Tenía algo de perversamente fascinante el espectáculo de las barreras de fuego erigidas por grupos incontrolados y violentos en calles y plazas del centro de Barcelona. ¿Cómo es posible, se preguntaba uno ante las imágenes transmitidas de continuo por la televisión, que unos vándalos hubiesen conseguido parapetarse tras contenedores a los que acababan de prender fuego para desde allí mantener en jaque durante horas a las fuerzas de la Policía? ¿Cómo podían algunos de esos jóvenes encapuchados extraer, a la vista de las cámaras y sin que lograra impedirlo ningún policía, los adoquines de las calles para arrojarlos después a unas fuerzas del orden que parecían por momentos como paralizadas? ¿Cómo lograron durante tanto tiempo aplicar sus perversas tácticas de guerrilla urbana, aprendidas en manuales anarquistas y practicadas ya antes en tantas ocasiones, por ejemplo, durante las reuniones del G7?

¿Y qué hacían, mientras ardía el centro de Barcelona, muchos jóvenes que deambulaban por allí? Por lo que nos mostraban las cámaras, hacerse continuamente fotos ante unos contenedores que ardían sin remedio, para enviarlas luego a sus amigos.

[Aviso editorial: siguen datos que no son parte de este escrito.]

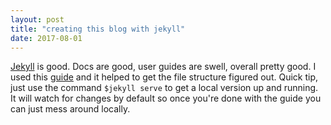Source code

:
 ```yaml
---
layout: post
title: "creating this blog with jekyll"
date: 2017-08-01
---
```


[Jekyll](http://jekyllrb.com) is good.  Docs are good, user guides are swell, overall pretty good.  I used this [guide](http://jmcglone.com/guides/github-pages/) and it helped to get the file structure figured out.  Quick tip, just use the command `$jekyll serve` to get a local version up and running.  It will watch for changes by default so once you're done with the guide you can just mess around locally.
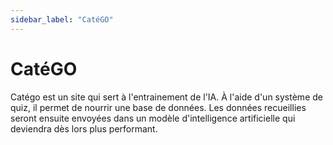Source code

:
 ```yaml
---
sidebar_label: "CatéGO"
---
```


# CatéGO

Catégo est un site qui sert à l'entrainement de l'IA. À l'aide d'un système de quiz, il permet de nourrir une base de données. Les données recueillies seront ensuite envoyées dans un modèle d'intelligence artificielle qui deviendra dès lors plus performant.

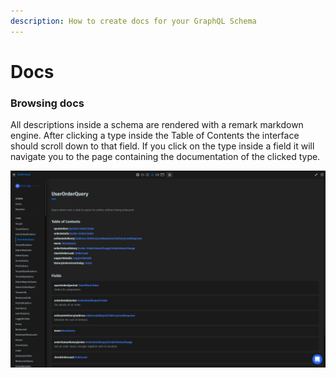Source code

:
 ```yaml
---
description: How to create docs for your GraphQL Schema
---
```


# Docs

### Browsing docs

All descriptions inside a schema are rendered with a remark markdown engine. After clicking a type inside the Table of Contents the interface should scroll down to that field. If you click on the type inside a field it will navigate you to the page containing the documentation of the clicked type.

![](<../../.gitbook/assets/image (7) (1) (1) (1).png>)

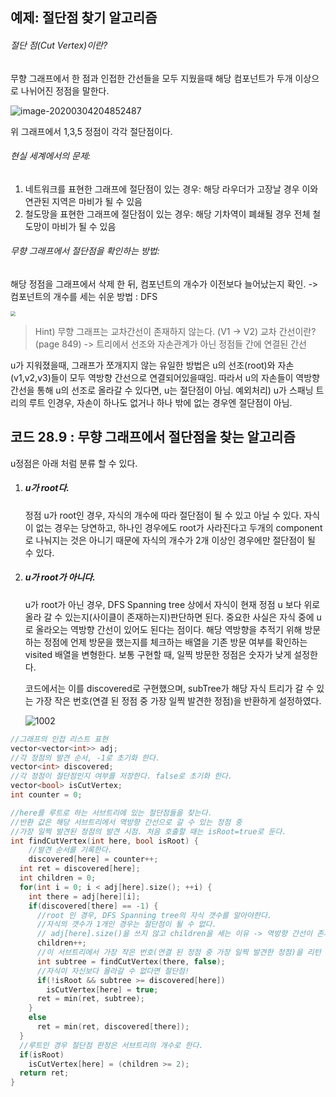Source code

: ## **예제: 절단점 찾기 알고리즘**

###### 절단 점(Cut Vertex)이란?

무향 그래프에서 한 점과 인접한 간선들을 모두 지웠을때 해당 컴포넌트가 두개 이상으로 나뉘어진 정점을 말한다.

![image-20200304204852487](images/image-20200304204852487.png)

위 그래프에서 1,3,5 정점이 각각 절단점이다.

###### 현실 세계에서의 문제:

1) 네트워크를 표현한 그래프에 절단점이 있는 경우:
    해당 라우더가 고장날 경우 이와 연관된 지역은 마비가 될 수 있음
2) 철도망을 표현한 그래프에 절단점이 있는 경우:
    해당 기차역이 폐쇄될 경우 전체 철도망이 마비가 될 수 있음

###### 무향 그래프에서 절단점을 확인하는 방법:

해당 정점을 그래프에서 삭제 한 뒤, 컴포넌트의 개수가 이전보다 늘어났는지 확인.
-> 컴포넌트의 개수를 세는 쉬운 방법 :  DFS

<img src="/Users/jihoon/Desktop/jongman-book/doc/ch27-28/images/1001.png" style="zoom:50%;" />

> Hint) 무향 그래프는 교차간선이 존재하지 않는다. (V1 -> V2)
> 교차 간선이란? (page 849)
> -> 트리에서 선조와 자손관계가 아닌 정점들 간에 연결된 간선

u가 지워졌을때, 그래프가 쪼개지지 않는 유일한 방법은 u의 선조(root)와 자손(v1,v2,v3)들이 모두 역방향 간선으로 연결되어있을때임.
따라서 u의 자손들이 역방향 간선을 통해 u의 선조로 올라갈 수 있다면, u는 절단점이 아님.
예외처리) u가 스패닝 트리의 루트 인경우, 자손이 하나도 없거나 하나 밖에 없는 경우엔 절단점이 아님.

## 코드 28.9 : 무향 그래프에서 절단점을 찾는 알고리즘

u정점은 아래 처럼 분류 할 수 있다.

1. ##### u가 root다.

   정점 u가 root인 경우, 자식의 개수에 따라 절단점이 될 수 있고 아닐 수 있다.
   자식이 없는 경우는 당연하고, 하나인 경우에도 root가 사라진다고 두개의 component로 나눠지는 것은 아니기 때문에 자식의 개수가 2개 이상인 경우에만 절단점이 될 수 있다.

2. ##### u가 root가 아니다.

   u가 root가 아닌 경우, DFS Spanning tree 상에서 자식이 현재 정점 u 보다 위로 올라 갈 수 있는지(사이클이 존재하는지)판단하면 된다. 중요한 사실은 자식 중에 u로 올라오는 역방향 간선이 있어도 된다는 점이다. 해당 역방향을 추적기 위해 방문하는 정점에 언제 방문을 했는지를 체크하는 배열을 기존 방문 여부를 확인하는 visited 배열을 변형한다. 보통 구현할 때, 일찍 방문한 정점은 숫자가 낮게 설정한다. 

   코드에서는 이를 discovered로 구현했으며, subTree가 해당 자식 트리가 갈 수 있는 가장 작은 번호(연결 된 정점 중 가장 일찍 발견한 정점)을 반환하게 설정하였다.

   ![1002](/Users/jihoon/Desktop/jongman-book/doc/ch27-28/images/1002.png)

   

```cpp
//그래프의 인접 리스트 표현
vector<vector<int>> adj;
//각 정점의 발견 순서, -1로 초기화 한다.
vector<int> discovered;
//각 정점이 절단점인지 여부를 저장한다. false로 초기화 한다.
vector<bool> isCutVertex;
int counter = 0;

//here를 루트로 하는 서브트리에 있는 절단점들을 찾는다.
//반환 값은 해당 서브트리에서 역방향 간선으로 갈 수 있는 정점 중
//가장 일찍 발견된 정점의 발견 시점. 처음 호출할 때는 isRoot=true로 둔다.
int findCutVertex(int here, bool isRoot) {
	//발견 순서를 기록한다.  
	discovered[here] = counter++;
  int ret = discovered[here];
  int children = 0;
  for(int i = 0; i < adj[here].size(); ++i) {
    int there = adj[here][i];
    if(discovered[there] == -1) {
      //root 인 경우, DFS Spanning tree의 자식 갯수를 알아야한다.
      //자식의 갯수가 1개인 경우는 절단점이 될 수 없다.
      // adj[here].size()을 쓰지 않고 children을 세는 이유 -> 역방향 간선이 존재할 수 있기 때문에(5->1)
      children++;
      //이 서브트리에서 가장 작은 번호(연결 된 정점 중 가장 일찍 발견한 정점)을 리턴
      int subtree = findCutVertex(there, false);
      //자식이 자신보다 올라갈 수 없다면 절단점!
      if(!isRoot && subtree >= discovered[here])
        isCutVertex[here] = true;
      ret = min(ret, subtree);
    }
    else
      ret = min(ret, discovered[there]);
  }
  //루트인 경우 절단점 판정은 서브트리의 개수로 한다.
  if(isRoot)
    isCutVertex[here] = (children >= 2);
  return ret;
}
```

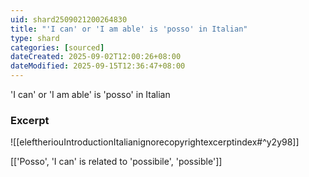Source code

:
 ```yaml
---
uid: shard2509021200264830
title: "'I can' or 'I am able' is 'posso' in Italian"
type: shard
categories: [sourced]
dateCreated: 2025-09-02T12:00:26+08:00
dateModified: 2025-09-15T12:36:47+08:00
---
```

'I can' or 'I am able' is 'posso' in Italian
### Excerpt
![[eleftheriouIntroductionItalianignorecopyrightexcerptindex#^y2y98]]

[['Posso', 'I can' is related to 'possibile', 'possible']]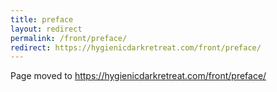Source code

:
 ```yaml
---
title: preface
layout: redirect
permalink: /front/preface/
redirect: https://hygienicdarkretreat.com/front/preface/
---
```


Page moved to <https://hygienicdarkretreat.com/front/preface/>

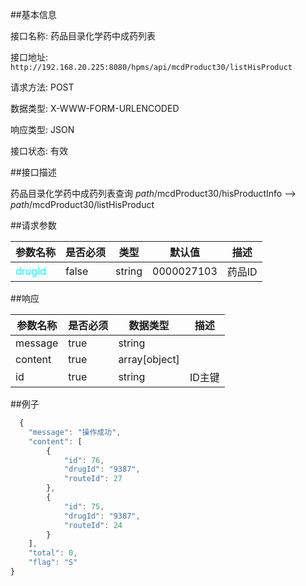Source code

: ##基本信息

接口名称: 药品目录化学药中成药列表    

接口地址: `http://192.168.20.225:8080/hpms/api/mcdProduct30/listHisProduct`

请求方法: POST                      

数据类型: X-WWW-FORM-URLENCODED

响应类型: JSON

接口状态: 有效

##接口描述
 
 药品目录化学药中成药列表查询 $path$/mcdProduct30/hisProductInfo ——> $path$/mcdProduct30/listHisProduct
 
##请求参数
 
 | 参数名称 | 是否必须 | 类型 | 默认值 | 描述 |
 | ------ | ------ | ------- |  ------- |  ------- |
 | <font color=#00ffff size=3>drugId</font> |  false |  string | 0000027103 | 药品ID |

##响应
 
 | 参数名称 | 是否必须 | 数据类型 | 描述 | 
 | ------ | ------ | ------- |  ------- | 
 | message | true | string | | 
 | content | true | array[object] | |
 | id | true | string | ID主键 |
 
##例子
 
```javascript
  {
    "message": "操作成功", 
    "content": [
        {
            "id": 76, 
            "drugId": "9387", 
            "routeId": 27
        }, 
        {
            "id": 75, 
            "drugId": "9387", 
            "routeId": 24
        }
    ], 
    "total": 0, 
    "flag": "S"
}
```
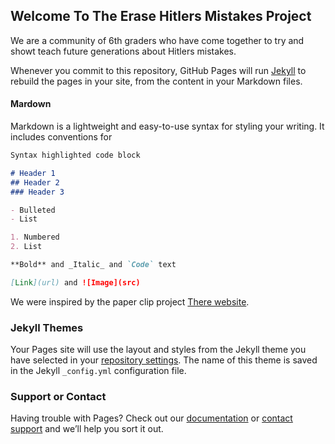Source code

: ## Welcome To The Erase Hitlers Mistakes Project

We are a community of 6th graders who have come together to try and showt teach future generations about Hitlers mistakes.

Whenever you commit to this repository, GitHub Pages will run [Jekyll](https://jekyllrb.com/) to rebuild the pages in your site, from the content in your Markdown files.

#### Mardown

Markdown is a lightweight and easy-to-use syntax for styling your writing. It includes conventions for

```markdown
Syntax highlighted code block

# Header 1
## Header 2
### Header 3

- Bulleted
- List

1. Numbered
2. List

**Bold** and _Italic_ and `Code` text

[Link](url) and ![Image](src)
```

We were inspired by the paper clip project [There website](http://www.oneclipatatime.org/paper-clips-project/).

### Jekyll Themes

Your Pages site will use the layout and styles from the Jekyll theme you have selected in your [repository settings](https://github.com/Ethan123123/Earasers/settings). The name of this theme is saved in the Jekyll `_config.yml` configuration file.

### Support or Contact

Having trouble with Pages? Check out our [documentation](https://help.github.com/categories/github-pages-basics/) or [contact support](https://github.com/contact) and we’ll help you sort it out.
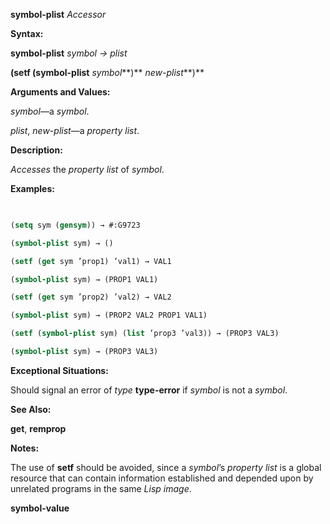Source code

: **symbol-plist** *Accessor* 



**Syntax:** 



**symbol-plist** *symbol → plist* 



**(setf (symbol-plist** *symbol***)** *new-plist***)** 



**Arguments and Values:** 



*symbol*—a *symbol*. 



*plist*, *new-plist*—a *property list*. 



**Description:** 



*Accesses* the *property list* of *symbol*. 



**Examples:**
```lisp
 

(setq sym (gensym)) → #:G9723 

(symbol-plist sym) → () 

(setf (get sym ’prop1) ’val1) → VAL1 

(symbol-plist sym) → (PROP1 VAL1) 

(setf (get sym ’prop2) ’val2) → VAL2 

(symbol-plist sym) → (PROP2 VAL2 PROP1 VAL1) 

(setf (symbol-plist sym) (list ’prop3 ’val3)) → (PROP3 VAL3) 

(symbol-plist sym) → (PROP3 VAL3) 


```
**Exceptional Situations:** 



Should signal an error of *type* **type-error** if *symbol* is not a *symbol*. 



**See Also:** 



**get**, **remprop** 



**Notes:** 



The use of **setf** should be avoided, since a *symbol*’s *property list* is a global resource that can contain information established and depended upon by unrelated programs in the same *Lisp image*. 







 



 



**symbol-value** 



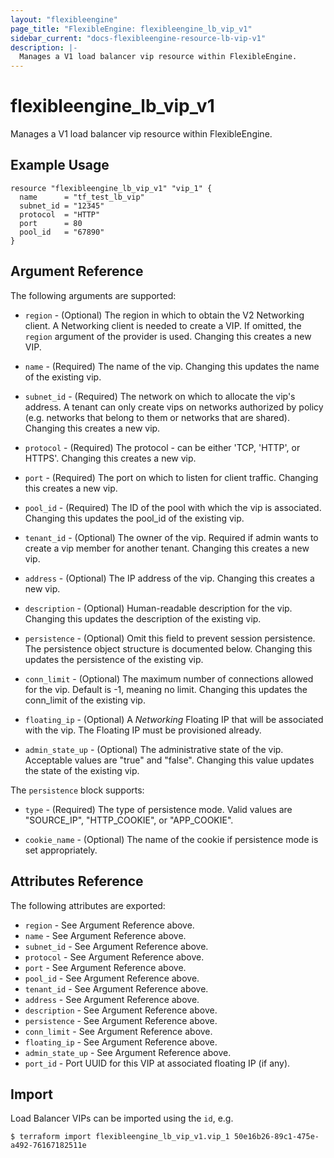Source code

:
 ```yaml
---
layout: "flexibleengine"
page_title: "FlexibleEngine: flexibleengine_lb_vip_v1"
sidebar_current: "docs-flexibleengine-resource-lb-vip-v1"
description: |-
  Manages a V1 load balancer vip resource within FlexibleEngine.
---
```


# flexibleengine\_lb\_vip_v1

Manages a V1 load balancer vip resource within FlexibleEngine.

## Example Usage

```hcl
resource "flexibleengine_lb_vip_v1" "vip_1" {
  name      = "tf_test_lb_vip"
  subnet_id = "12345"
  protocol  = "HTTP"
  port      = 80
  pool_id   = "67890"
}
```

## Argument Reference

The following arguments are supported:

* `region` - (Optional) The region in which to obtain the V2 Networking client.
    A Networking client is needed to create a VIP. If omitted, the
    `region` argument of the provider is used. Changing this creates a new
    VIP.

* `name` - (Required) The name of the vip. Changing this updates the name of
    the existing vip.

* `subnet_id` - (Required) The network on which to allocate the vip's address. A
    tenant can only create vips on networks authorized by policy (e.g. networks
    that belong to them or networks that are shared). Changing this creates a
    new vip.

* `protocol` - (Required)  The protocol - can be either 'TCP, 'HTTP', or
    HTTPS'. Changing this creates a new vip.

* `port` - (Required) The port on which to listen for client traffic. Changing
    this creates a new vip.

* `pool_id` - (Required) The ID of the pool with which the vip is associated.
    Changing this updates the pool_id of the existing vip.

* `tenant_id` - (Optional) The owner of the vip. Required if admin wants to
    create a vip member for another tenant. Changing this creates a new vip.

* `address` - (Optional)  The IP address of the vip. Changing this creates a new
    vip.

* `description` - (Optional) Human-readable description for the vip. Changing
    this updates the description of the existing vip.

* `persistence` - (Optional) Omit this field to prevent session persistence.
    The persistence object structure is documented below. Changing this updates
    the persistence of the existing vip.

* `conn_limit` - (Optional) The maximum number of connections allowed for the
    vip. Default is -1, meaning no limit. Changing this updates the conn_limit
    of the existing vip.

* `floating_ip` - (Optional) A *Networking* Floating IP that will be associated
    with the vip. The Floating IP must be provisioned already.

* `admin_state_up` - (Optional) The administrative state of the vip.
    Acceptable values are "true" and "false". Changing this value updates the
    state of the existing vip.

The `persistence` block supports:

* `type` - (Required) The type of persistence mode. Valid values are "SOURCE_IP",
    "HTTP_COOKIE", or "APP_COOKIE".

* `cookie_name` - (Optional) The name of the cookie if persistence mode is set
    appropriately.

## Attributes Reference

The following attributes are exported:

* `region` - See Argument Reference above.
* `name` - See Argument Reference above.
* `subnet_id` - See Argument Reference above.
* `protocol` - See Argument Reference above.
* `port` - See Argument Reference above.
* `pool_id` - See Argument Reference above.
* `tenant_id` - See Argument Reference above.
* `address` - See Argument Reference above.
* `description` - See Argument Reference above.
* `persistence` - See Argument Reference above.
* `conn_limit` - See Argument Reference above.
* `floating_ip` - See Argument Reference above.
* `admin_state_up` - See Argument Reference above.
* `port_id` - Port UUID for this VIP at associated floating IP (if any).

## Import

Load Balancer VIPs can be imported using the `id`, e.g.

```
$ terraform import flexibleengine_lb_vip_v1.vip_1 50e16b26-89c1-475e-a492-76167182511e
```

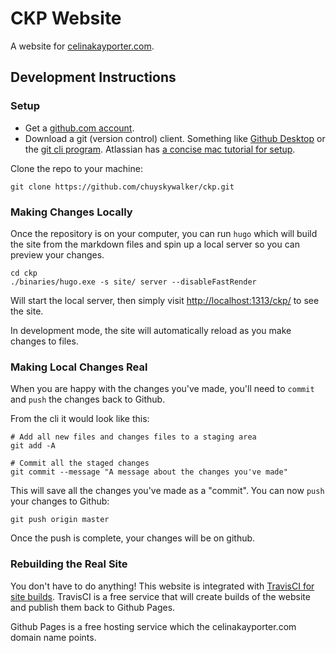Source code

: # CKP Website

A website for [celinakayporter.com](https://celinakayporter.com).

## Development Instructions

### Setup

* Get a [github.com account](https://github.com/join).
* Download a git (version control) client. Something like [Github Desktop](https://desktop.github.com/) or the [git cli program](https://git-scm.com/book/en/v2/Getting-Started-Installing-Git). Atlassian has [a concise mac tutorial for setup](https://www.atlassian.com/git/tutorials/install-git#mac-os-x).

Clone the repo to your machine:

```
git clone https://github.com/chuyskywalker/ckp.git
```

### Making Changes Locally

Once the repository is on your computer, you can run `hugo` which will build the site from the markdown files and spin up a local server so you can preview your changes.

```
cd ckp
./binaries/hugo.exe -s site/ server --disableFastRender
```

Will start the local server, then simply visit [http://localhost:1313/ckp/](http://localhost:1313/ckp/) to see the site.

In development mode, the site will automatically reload as you make changes to files.

### Making Local Changes Real

When you are happy with the changes you've made, you'll need to `commit` and `push` the changes back to Github.

From the cli it would look like this:

```
# Add all new files and changes files to a staging area
git add -A

# Commit all the staged changes
git commit --message "A message about the changes you've made"
```

This will save all the changes you've made as a "commit". You can now `push` your changes to Github:

```
git push origin master
```

Once the push is complete, your changes will be on github.

### Rebuilding the Real Site

You don't have to do anything! This website is integrated with [TravisCI for site builds](https://travis-ci.org/chuyskywalker/ckp). TravisCI is a free service that will create builds of the website and publish them back to Github Pages.

Github Pages is a free hosting service which the celinakayporter.com domain name points.
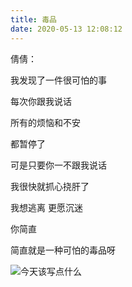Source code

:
 ```yaml
---
title: 毒品
date: 2020-05-13 12:08:12
---
```


倩倩：

我发现了一件很可怕的事

每次你跟我说话

所有的烦恼和不安

都暂停了

可是只要你一不跟我说话

我很快就抓心挠肝了

我想逃离 更愿沉迷

你简直

简直就是一种可怕的毒品呀

![今天该写点什么](https://wx4.sinaimg.cn/large/4aca1336gy1gesdsqpd3tj20zk0d87a0.jpg)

Los políticos y los medios de comunicación no han dejado de referirse en los términos más elogiosos a la eficaz y modélica coordinación entre las fuerzas del orden -la Policía Nacional y la catalana-, y es algo de lo que habrá que felicitarse. Pero es lícito también preguntarse si fueron suficientes los medios empleados y, sobre todo, si no fallaron los servicios de inteligencia al no conseguir infiltrarse a tiempo en esos círculos violentos y poder adelantarse a sus acciones. ¿Qué hacían, mientras ocurría todo eso, los líderes o promotores del movimiento independentista catalán, incluido el cínico presidente de la Generalitat y voz del prófugo de Waterloo? Repetir hasta el cansancio que lo que estaba sucediendo no iba con ellos, que su movimiento ha sido, es y será siempre pacífico.

No basta, sin embargo, con decir que esos centenares de violentos "no nos representan" porque "somos gente de paz". Se echó mucho de menos desde el primer momento un llamamiento conjunto de esos líderes en contra de esa violencia gratuita, y no solo por contraproducente para la causa que defienden.

Lo que ha sucedido los últimos días en algunos lugares de Cataluña es, ante todo, un problema de orden público que es preciso resolver, sin complejos ni vacilaciones, con los medios que tiene a su disposición un Estado democrático.

Hay quienes parecen partidarios del "cuanto peor, mejor", tratan de provocar a ese mismo Estado para que las imágenes de la inevitable respuesta policial recorran una vez más el mundo y poder así presentarse como víctimas de una España eternamente "represora". Y están, al otro lado, los que se fijan solo en esos episodios violentos para hacer de la anécdota categoría y justificar sus nada disimuladas ansias de meter en cintura a "los catalanes". Los dos extremos se retroalimentan. Y tenemos, para mayor desgracia, nuevas elecciones a la vista.